Comment sera organisée l’information des clients ?
RTE, en lien avec les services météo, sera en mesure de prévoir un risque de coupure sur un territoire donné trois jours à l’avance. À J-2, les personnes à haut risque vital seront informées par tout moyen. La veille de la coupure, l’annonce précise des lieux sur lesquels interviendront les coupures sera faite à 18 h 30, et un communiqué de presse sera diffusé à 21 h 30. À partir de 18 h 30 donc, les clients pourront se rendre sur le site MonEcoWatt, saisir leur adresse et savoir s’ils seront touchés le lendemain (en espérant que le site sera calibré pour accueillir les centaines de milliers de connexion simultanées qui ne manqueront pas d’arriver).
Et l’information des maires ?
À J-3, au moment où paraîtra l’annonce d’une « vigilance renforcée » par RTE, les communes éventuellement concernées par une coupure seront directement informées par les équipes régionales d’Enedis. Mais ce n’est qu’à J-1 en fin de journée que les maires sauront avec certitudes si leur commune, ou une partie de leur commune, sera touchée par un délestage.
On ne connaît pas encore les détails des instructions envoyées hier aux préfets, mais il est déjà clair que les communes seront sollicitées dans ce dispositif, comme elles le sont lors des plans canicule ou grand froid, notamment pour apporter une attention particulière aux personnes fragiles.
Ces coupures, dans les communes, auront des répercussions très concrètes : arrêt des réseaux de transport fonctionnant à l’électricité, impossibilité d’allumer la lumière, voire le chauffage, dans les bâtiments publics, dont les écoles, impossibilité d’utiliser les outils informatiques en mairie… Pour ce qui concerne l’éclairage public et la signalisation (feux tricolores), les choses sont moins claires : l’arrêté du 5 juillet 1990 définissant les sites prioritaires qui ne peuvent être coupés en cas de délestage inclut « les installations de signalisation et d’éclairage de la voie publique jugées indispensables à la sécurité ». Lesquelles ? On l’ignore à cette heure.
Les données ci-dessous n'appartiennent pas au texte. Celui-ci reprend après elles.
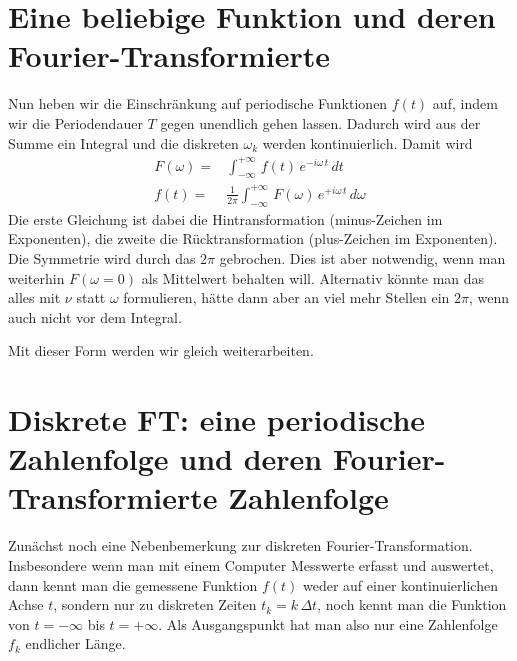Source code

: \section{Eine beliebige Funktion und deren Fourier-Transformierte}

Nun heben wir die Einschränkung auf periodische Funktionen $f(t)$ auf, indem wir die Periodendauer $T$ gegen unendlich gehen lassen. Dadurch wird aus der Summe ein Integral und die diskreten $\omega_k$ werden kontinuierlich. Damit wird
\begin{align}
 F(\omega) = & \int_{-\infty}^{+\infty} \, f(t) \, e^{- i \omega\, t} \, dt \\
 f(t) = & \frac{1}{2 \pi } \int_{-\infty}^{+\infty} \, F(\omega) \, e^{+ i \omega\, t} \, d\omega 
\end{align}
Die erste Gleichung ist dabei die Hintransformation (minus-Zeichen im Exponenten), die zweite die Rücktransformation (plus-Zeichen im Exponenten). Die Symmetrie wird durch das $2 \pi$ gebrochen. Dies ist aber notwendig, wenn man weiterhin $F(\omega = 0)$ als Mittelwert behalten will. Alternativ könnte man das alles mit $\nu$ statt $\omega$  formulieren, hätte dann aber an viel mehr Stellen ein $2 \pi$, wenn auch nicht vor dem Integral.

Mit dieser Form werden wir gleich weiterarbeiten.

\section{Diskrete FT: eine periodische Zahlenfolge und deren Fourier-Transformierte Zahlenfolge}

Zunächst noch eine Nebenbemerkung zur diskreten Fourier-Transformation. Insbesondere wenn man mit einem Computer Messwerte erfasst und auswertet, dann kennt man die gemessene Funktion $f(t)$ weder auf einer kontinuierlichen Achse $t$, sondern nur zu diskreten Zeiten $t_k = k \, \Delta t$, noch kennt man die Funktion von $t = - \infty$ bis $t = + \infty$. Als Ausgangspunkt hat man also nur eine Zahlenfolge $f_k$ endlicher Länge.

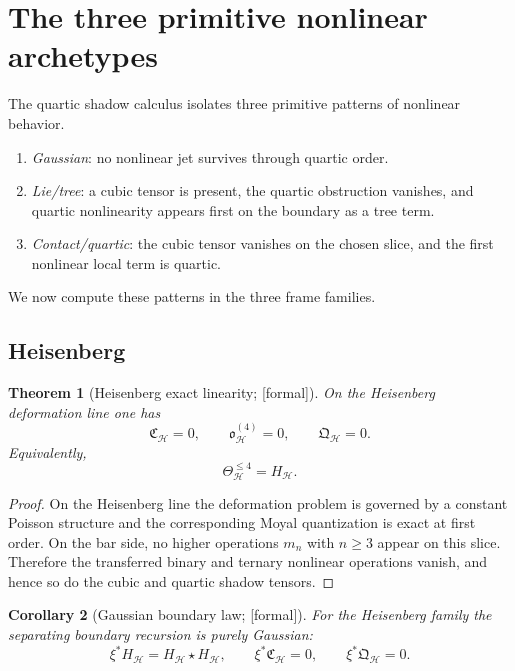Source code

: \documentclass[11pt,oneside]{memoir}
\numberwithin{equation}{chapter}
\newtheorem{theorem}{Theorem}[chapter]
\newtheorem{corollary}[theorem]{Corollary}
\theoremstyle{definition}
\newcommand{\ClaimStatusProvedHere}{\textnormal{[formal]}}
\begin{document}
\section{The three primitive nonlinear archetypes}
\label{sec:nms-three-archetypes}

The quartic shadow calculus isolates three primitive patterns of nonlinear behavior.
\begin{enumerate}[label=\textup{(\roman*)}]
\item \emph{Gaussian}: no nonlinear jet survives through quartic order.
\item \emph{Lie/tree}: a cubic tensor is present, the quartic obstruction vanishes, and quartic nonlinearity appears first on the boundary as a tree term.
\item \emph{Contact/quartic}: the cubic tensor vanishes on the chosen slice, and the first nonlinear local term is quartic.
\end{enumerate}
We now compute these patterns in the three frame families.

\subsection{Heisenberg}
\label{subsec:nms-heisenberg}

\begin{theorem}[Heisenberg exact linearity; \ClaimStatusProvedHere]
\label{thm:nms-heisenberg-exact-linearity}
On the Heisenberg deformation line one has
\[
\mathfrak C_{\mathcal H}=0,
\qquad
\mathfrak o_{\mathcal H}^{(4)}=0,
\qquad
\mathfrak Q_{\mathcal H}=0.
\]
Equivalently,
\[
\Theta_{\mathcal H}^{\le 4}=H_{\mathcal H}.
\]
\end{theorem}

\begin{proof}
On the Heisenberg line the deformation problem is governed by a constant Poisson structure and the corresponding Moyal quantization is exact at first order.  On the bar side, no higher operations $m_n$ with $n\ge 3$ appear on this slice.  Therefore the transferred binary and ternary nonlinear operations vanish, and hence so do the cubic and quartic shadow tensors.\qedhere
\end{proof}

\begin{corollary}[Gaussian boundary law; \ClaimStatusProvedHere]
\label{cor:nms-heisenberg-gaussian-boundary}
For the Heisenberg family the separating boundary recursion is purely Gaussian:
\[
\xi^*H_{\mathcal H}=H_{\mathcal H}\star H_{\mathcal H},
\qquad
\xi^*\mathfrak C_{\mathcal H}=0,
\qquad
\xi^*\mathfrak Q_{\mathcal H}=0.
\]
\end{corollary}
\end{document}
Appels d’urgence : les maires appelés au secours
L’un des problèmes majeurs qui va se poser en cas de délestage est celui de l’accès aux numéros d’urgence. Il y a quelques semaines déjà, devant une commission du Sénat, la directrice générale d’Orange avait prévenu que « si les services mobiles sont éteints dans une zone géographique pendant deux heures, il n’y aura pas d’accès aux services de numéros d’urgence pendant un temps.»
Selon Europe 1, qui a pu avoir accès à une version de la circulaire de la Première ministre, celle-ci confirme que dans les périmètres soumis à un délestage, « les usagers ne pourront pas joindre les services de secours (numéros d’appels d’urgence 15, 17, 18, 115, 196) ». « La téléphonie mobile et internet ne fonctionneront pas dans les zones privées d’électricité », confirmerait Élisabeth Borne dans ce texte.
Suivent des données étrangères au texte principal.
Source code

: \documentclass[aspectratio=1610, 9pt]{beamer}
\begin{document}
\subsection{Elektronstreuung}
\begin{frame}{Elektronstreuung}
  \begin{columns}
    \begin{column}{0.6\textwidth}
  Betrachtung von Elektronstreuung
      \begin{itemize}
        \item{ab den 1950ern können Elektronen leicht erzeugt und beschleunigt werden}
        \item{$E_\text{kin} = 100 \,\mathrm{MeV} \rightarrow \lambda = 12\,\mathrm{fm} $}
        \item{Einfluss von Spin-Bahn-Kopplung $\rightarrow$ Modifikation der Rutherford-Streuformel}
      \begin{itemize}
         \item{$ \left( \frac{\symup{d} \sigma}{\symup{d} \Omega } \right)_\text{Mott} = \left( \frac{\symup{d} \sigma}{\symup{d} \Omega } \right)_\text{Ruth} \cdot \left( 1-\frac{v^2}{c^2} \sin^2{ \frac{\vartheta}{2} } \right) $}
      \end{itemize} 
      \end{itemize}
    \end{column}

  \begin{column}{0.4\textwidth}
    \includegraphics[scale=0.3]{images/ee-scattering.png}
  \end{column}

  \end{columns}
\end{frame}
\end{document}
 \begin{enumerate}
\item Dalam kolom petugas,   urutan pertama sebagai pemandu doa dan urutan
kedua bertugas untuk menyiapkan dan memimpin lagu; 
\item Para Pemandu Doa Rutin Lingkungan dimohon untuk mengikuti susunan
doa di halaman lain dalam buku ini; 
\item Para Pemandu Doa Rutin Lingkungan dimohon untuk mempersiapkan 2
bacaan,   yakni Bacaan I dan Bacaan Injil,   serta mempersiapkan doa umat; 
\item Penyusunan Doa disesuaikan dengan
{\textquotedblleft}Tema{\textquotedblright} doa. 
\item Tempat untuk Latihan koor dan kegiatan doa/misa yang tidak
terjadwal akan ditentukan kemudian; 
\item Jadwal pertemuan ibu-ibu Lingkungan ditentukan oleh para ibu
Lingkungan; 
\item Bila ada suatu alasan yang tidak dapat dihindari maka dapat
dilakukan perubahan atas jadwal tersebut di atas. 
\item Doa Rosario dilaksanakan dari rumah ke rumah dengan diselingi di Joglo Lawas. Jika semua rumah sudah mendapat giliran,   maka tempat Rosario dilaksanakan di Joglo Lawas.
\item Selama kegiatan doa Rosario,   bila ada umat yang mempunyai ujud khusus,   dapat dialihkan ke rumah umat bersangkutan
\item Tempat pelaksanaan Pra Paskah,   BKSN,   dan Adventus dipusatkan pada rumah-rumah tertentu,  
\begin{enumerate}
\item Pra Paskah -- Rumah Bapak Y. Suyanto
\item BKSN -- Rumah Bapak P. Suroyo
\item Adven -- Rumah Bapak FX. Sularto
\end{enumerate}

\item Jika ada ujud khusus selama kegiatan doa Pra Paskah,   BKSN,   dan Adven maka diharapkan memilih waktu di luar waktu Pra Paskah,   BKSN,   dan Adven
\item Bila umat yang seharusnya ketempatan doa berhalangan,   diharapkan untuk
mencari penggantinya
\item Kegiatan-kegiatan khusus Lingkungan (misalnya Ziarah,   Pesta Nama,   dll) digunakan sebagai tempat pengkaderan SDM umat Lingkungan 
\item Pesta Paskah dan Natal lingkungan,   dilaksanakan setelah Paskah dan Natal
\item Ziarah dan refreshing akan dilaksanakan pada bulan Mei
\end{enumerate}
Le seul numéro qui pourrait rester joignable, dans certaines zones, est le 112, parce qu’il s’agit « d’un numéro accessible quel que soit l’opérateur, donc avec des chances bien plus élevées que l’appel soit acheminé, dès lors que la zone d’émission serait couverte par au moins un opérateur ». Les zones non couvertes par le 112 vont être identifiées dès maintenant, afin d’y prévoir, avec l’appui des maires, « des mesures palliatives ». La Première ministre demande aux préfets de solliciter les maires, pour qu’ils activent « des cellules de crise, en prévoyant en mairie ou dans des lieux prédéfinis une présence physique en capacité de relayer l’alerte aux services de secours, de santé et de sécurité, pendant la durée du délestage et de la coupure éventuelle du réseau téléphonique ».
Par ailleurs, Matignon souhaite que soient organisées des permanences de secours, notamment dans les commissariats et les gendarmeries, « afin de prendre en compte une demande de secours d’urgence par un citoyen » qui se déplacerait physiquement.
Il semble par ailleurs que le gouvernement envisagerait la fermeture des écoles, le matin, dans les secteurs touchés par un délestage.
Toutes ces informations sont encore au conditionnel et doivent être confirmées. Maire inforeviendra sur cette question dès la parution de la circulaire.